Delays in maintenance and modernization availability are key factors contributing to the service missing that goal, but Gecko says that its technology detects repairs up to 50 times faster than traditional efforts.
“It’s a first example of the Navy trying to build a living, breathing, digital record and an understanding of the health of the most critical assets they have in pursuit, of course, of getting to 80 percent readiness,” Loosararian said. “This is one of the most important ways that they’re trying to approach getting to that goal.”
Gecko’s robotic systems gather a host of information about the condition of the ships’ hulls, decks, and welds without destroying any of the materials that are on some of these vessels, according to Loosararian, and collect significantly more data points more quickly than the traditional model employing shipyard workers to conduct these inspections.
Shipyard workers can then use Gecko’s software to establish models and pinpoint areas that may need repairs, based on the data collected.

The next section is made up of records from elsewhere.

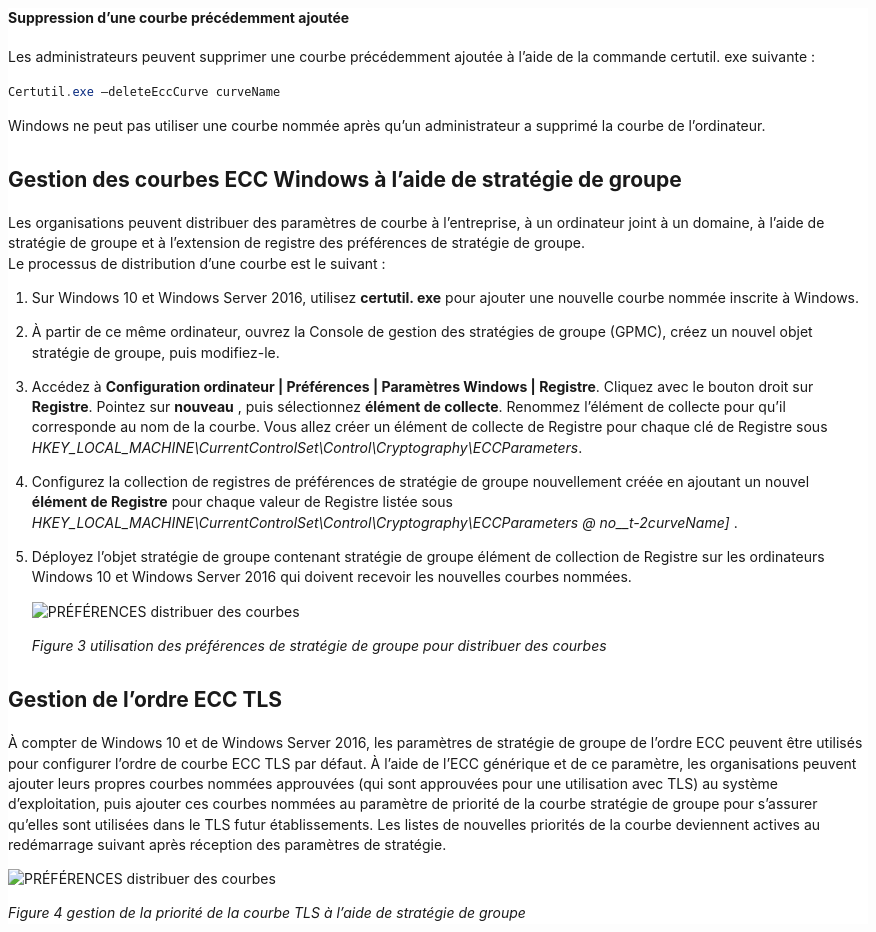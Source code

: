 #### <a name="removing-a-previously-added-curve"></a>Suppression d’une courbe précédemment ajoutée

Les administrateurs peuvent supprimer une courbe précédemment ajoutée à l’aide de la commande certutil. exe suivante :

```powershell
Certutil.exe –deleteEccCurve curveName
```

Windows ne peut pas utiliser une courbe nommée après qu’un administrateur a supprimé la courbe de l’ordinateur.

## <a name="managing-windows-ecc-curves-using-group-policy"></a>Gestion des courbes ECC Windows à l’aide de stratégie de groupe

Les organisations peuvent distribuer des paramètres de courbe à l’entreprise, à un ordinateur joint à un domaine, à l’aide de stratégie de groupe et à l’extension de registre des préférences de stratégie de groupe.  
Le processus de distribution d’une courbe est le suivant :

1.  Sur Windows 10 et Windows Server 2016, utilisez **certutil. exe** pour ajouter une nouvelle courbe nommée inscrite à Windows.
2.  À partir de ce même ordinateur, ouvrez la Console de gestion des stratégies de groupe (GPMC), créez un nouvel objet stratégie de groupe, puis modifiez-le.
3.  Accédez à **Configuration ordinateur | Préférences | Paramètres Windows | Registre**.  Cliquez avec le bouton droit sur **Registre**. Pointez sur **nouveau** , puis sélectionnez **élément de collecte**. Renommez l’élément de collecte pour qu’il corresponde au nom de la courbe. Vous allez créer un élément de collecte de Registre pour chaque clé de Registre sous *HKEY_LOCAL_MACHINE\CurrentControlSet\Control\Cryptography\ECCParameters*.
4.  Configurez la collection de registres de préférences de stratégie de groupe nouvellement créée en ajoutant un nouvel **élément de Registre** pour chaque valeur de Registre listée sous *HKEY_LOCAL_MACHINE\CurrentControlSet\Control\Cryptography\ECCParameters @ no__t-2curveName]* .
5.  Déployez l’objet stratégie de groupe contenant stratégie de groupe élément de collection de Registre sur les ordinateurs Windows 10 et Windows Server 2016 qui doivent recevoir les nouvelles courbes nommées.

    ![PRÉFÉRENCES distribuer des courbes](../media/Transport-Layer-Security-protocol/gpp-distribute-curves.png)

    *Figure 3 utilisation des préférences de stratégie de groupe pour distribuer des courbes*

## <a name="managing-tls-ecc-order"></a>Gestion de l’ordre ECC TLS

À compter de Windows 10 et de Windows Server 2016, les paramètres de stratégie de groupe de l’ordre ECC peuvent être utilisés pour configurer l’ordre de courbe ECC TLS par défaut. À l’aide de l’ECC générique et de ce paramètre, les organisations peuvent ajouter leurs propres courbes nommées approuvées (qui sont approuvées pour une utilisation avec TLS) au système d’exploitation, puis ajouter ces courbes nommées au paramètre de priorité de la courbe stratégie de groupe pour s’assurer qu’elles sont utilisées dans le TLS futur établissements. Les listes de nouvelles priorités de la courbe deviennent actives au redémarrage suivant après réception des paramètres de stratégie.     

![PRÉFÉRENCES distribuer des courbes](../media/Transport-Layer-Security-protocol/gp-managing-tls-curve-priority-order.png)

*Figure 4 gestion de la priorité de la courbe TLS à l’aide de stratégie de groupe*


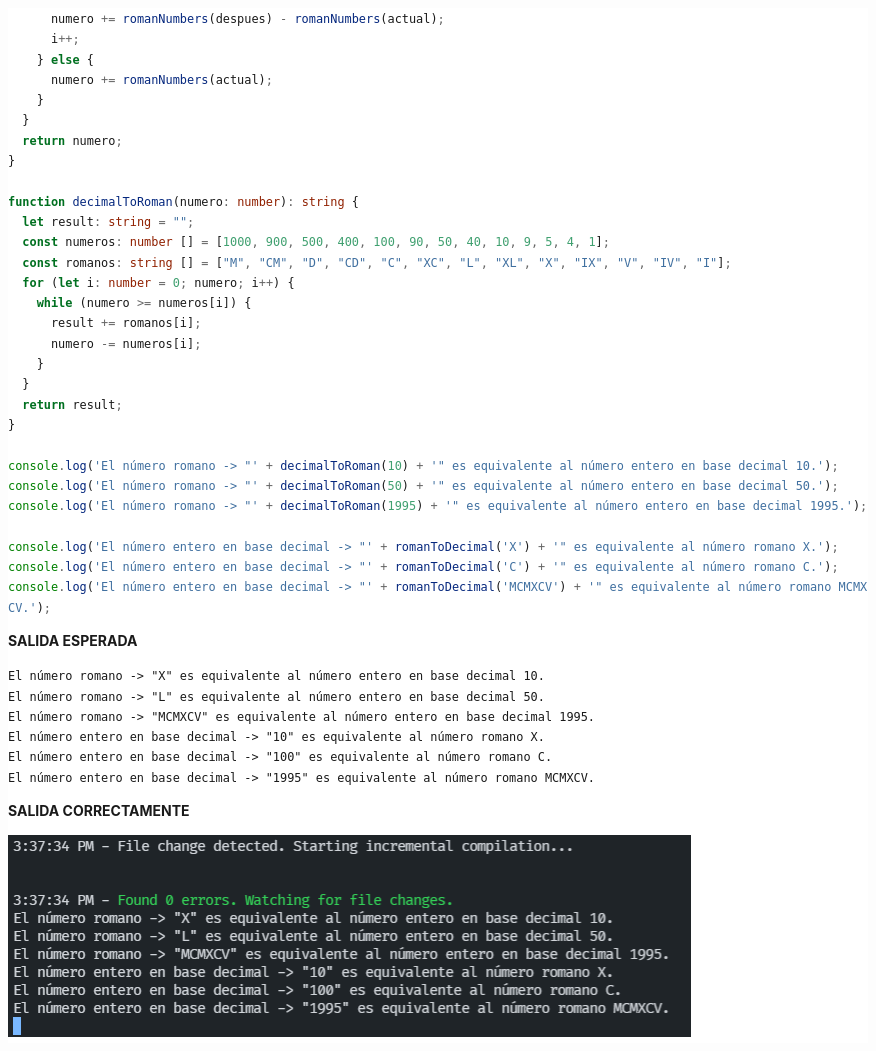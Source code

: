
 ```typescript
      numero += romanNumbers(despues) - romanNumbers(actual);
      i++;
    } else {
      numero += romanNumbers(actual);
    }
  }
  return numero;
}

function decimalToRoman(numero: number): string {
  let result: string = "";
  const numeros: number [] = [1000, 900, 500, 400, 100, 90, 50, 40, 10, 9, 5, 4, 1];
  const romanos: string [] = ["M", "CM", "D", "CD", "C", "XC", "L", "XL", "X", "IX", "V", "IV", "I"];
  for (let i: number = 0; numero; i++) {
    while (numero >= numeros[i]) {
      result += romanos[i];
      numero -= numeros[i];
    }
  }
  return result;
}

console.log('El número romano -> "' + decimalToRoman(10) + '" es equivalente al número entero en base decimal 10.');
console.log('El número romano -> "' + decimalToRoman(50) + '" es equivalente al número entero en base decimal 50.');
console.log('El número romano -> "' + decimalToRoman(1995) + '" es equivalente al número entero en base decimal 1995.');

console.log('El número entero en base decimal -> "' + romanToDecimal('X') + '" es equivalente al número romano X.');
console.log('El número entero en base decimal -> "' + romanToDecimal('C') + '" es equivalente al número romano C.');
console.log('El número entero en base decimal -> "' + romanToDecimal('MCMXCV') + '" es equivalente al número romano MCMXCV.');
```
**SALIDA ESPERADA**
```
El número romano -> "X" es equivalente al número entero en base decimal 10.
El número romano -> "L" es equivalente al número entero en base decimal 50.
El número romano -> "MCMXCV" es equivalente al número entero en base decimal 1995.
El número entero en base decimal -> "10" es equivalente al número romano X.
El número entero en base decimal -> "100" es equivalente al número romano C.
El número entero en base decimal -> "1995" es equivalente al número romano MCMXCV.
```
**SALIDA CORRECTAMENTE**

![Imagen 9](img/09_salida.png)
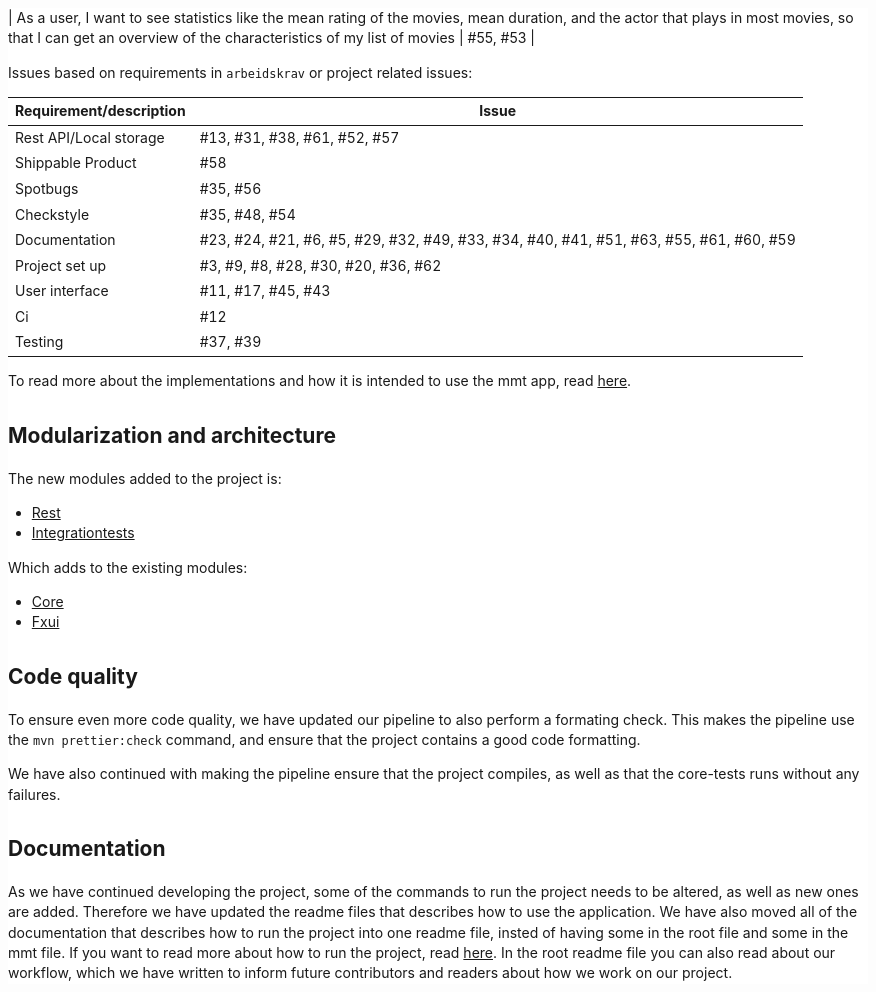 | As a user, I want to see statistics like the mean rating of the movies, mean duration, and the actor that plays in most movies, so that I can get an overview of the characteristics of my list of movies | #55, #53 |

Issues based on requirements in `arbeidskrav` or project related issues:

| Requirement/description | Issue |
| --- | --- |
| Rest API/Local storage | #13, #31, #38, #61, #52, #57 |
| Shippable Product | #58 |
| Spotbugs | #35, #56 |
| Checkstyle | #35, #48, #54 |
| Documentation | #23, #24, #21, #6, #5, #29, #32, #49, #33, #34, #40, #41, #51, #63, #55, #61, #60, #59 |
| Project set up | #3, #9, #8, #28, #30, #20, #36, #62 |
| User interface | #11, #17, #45, #43 |
| Ci | #12 |
| Testing | #37, #39 |

To read more about the implementations and how it is intended to use the mmt app, read [here](../mmt/README.md#my-movie-tracker).

## Modularization and architecture
The new modules added to the project is:
- [Rest](../mmt/rest/README.md)
- [Integrationtests](../mmt/integrationtests/README.md)

Which adds to the existing modules:
- [Core](../mmt/core/README.md#module---core)
- [Fxui](../mmt/fxui/README.md#module---fxui)

## Code quality 
To ensure even more code quality, we have updated our pipeline to also perform a formating check. This makes the pipeline use the `mvn prettier:check` command, and ensure that the project contains a good code formatting.

We have also continued with making the pipeline ensure that the project compiles, as well as that the core-tests runs without any failures.

## Documentation
As we have continued developing the project, some of the commands to run the project needs to be altered, as well as new ones are added. Therefore we have updated the readme files that describes how to use the application. We have also moved all of the documentation that describes how to run the project into one readme file, insted of having some in the root file and some in the mmt file. If you want to read more about how to run the project, read [here](../README.md#build-the-project). In the root readme file you can also read about our workflow, which we have written to inform future contributors and readers about how we work on our project.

“It saves incredible amounts of time, incredible amounts of money. That’s one of the largest ways that the Navy is able to begin to take an analog process and make it digital and predictable,” Loosararian said. “But you need robots to be able to digitize the physical world, and then the software helps to take actions back into the real world.”
The Navy has previously used Gecko robots and systems to complete work on surface ships, including destroyers and amphibious vessels, as well as aircraft carriers, according to the company. However, this is the largest contract the Navy has awarded Gecko thus far.
Published by Breaking Defense on March 17, 2026 under the title: “Navy taps Gecko Robotics for ship-scaling robots to identify repairs in Pacific Fleet.”